The connection with plasma proteins is low (up to 10%). The volume of distribution in adults is 0.26 l / kg, in children 0.2-0.4 l / kg.
It is found in therapeutic concentrations in the liver, kidneys, lungs, pleural, pericardial, synovial, peritoneal, ascitic and lymphatic fluids, urine, in segregated wounds, pus, granulation. Low concentrations are found in adipose tissue, muscles, bones, bile, breast milk, watery eyes, bronchial secretion, sputum and cerebrospinal fluid. In therapeutic concentrations in adults, virtually does not penetrate the blood-brain barrier, with meningitis, its concentration in the cerebrospinal fluid increases. Penetrates through the placenta. Not exposed to metabolism. The half-life period (T1 / 2) in adults is 2-4 hours, in children with a body weight of more than 2 kg, 5.5 hours.
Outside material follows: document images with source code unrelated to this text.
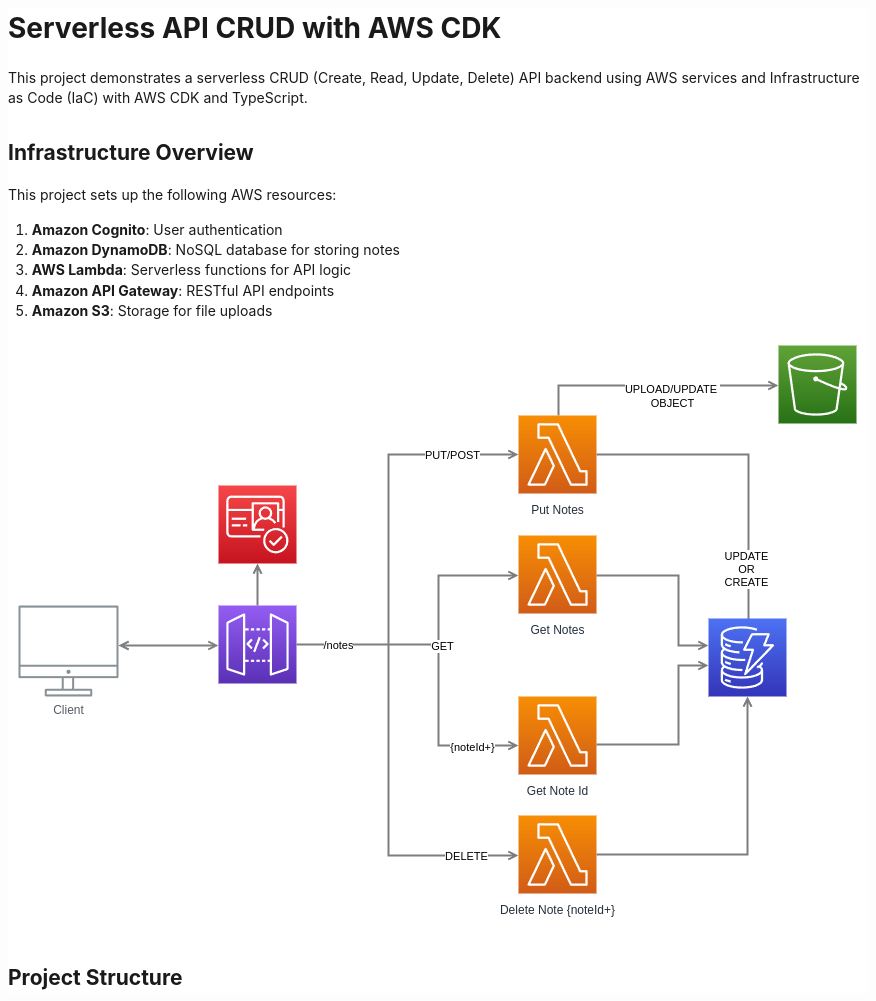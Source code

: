 
# Serverless API CRUD with AWS CDK

This project demonstrates a serverless CRUD (Create, Read, Update, Delete) API backend using AWS services and Infrastructure as Code (IaC) with AWS CDK and TypeScript.

## Infrastructure Overview

This project sets up the following AWS resources:

1. **Amazon Cognito**: User authentication
2. **Amazon DynamoDB**: NoSQL database for storing notes
3. **AWS Lambda**: Serverless functions for API logic
4. **Amazon API Gateway**: RESTful API endpoints
5. **Amazon S3**: Storage for file uploads


![Architecture Diagram](./architecture-diagram.png)


## Project Structure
It is excreted mainly by the kidneys in unchanged form, in small amounts - with bile. In patients with normal renal function, 70 to 95% are excreted in the first 24 hours, while concentrations of more than 100 μg / ml are produced in the urine. In patients with reduced glomerular filtration, excretion is significantly reduced.Displays when hemodialysis - every 4 to 6 hours the concentration decreases by 50%. Peritoneal dialysis is less effective - in 25 to 72 hours 25% of the dose is excreted. With repeated administration cumulates, mainly in the lymphatic space of the inner ear and in the proximal sections of the renal tubules.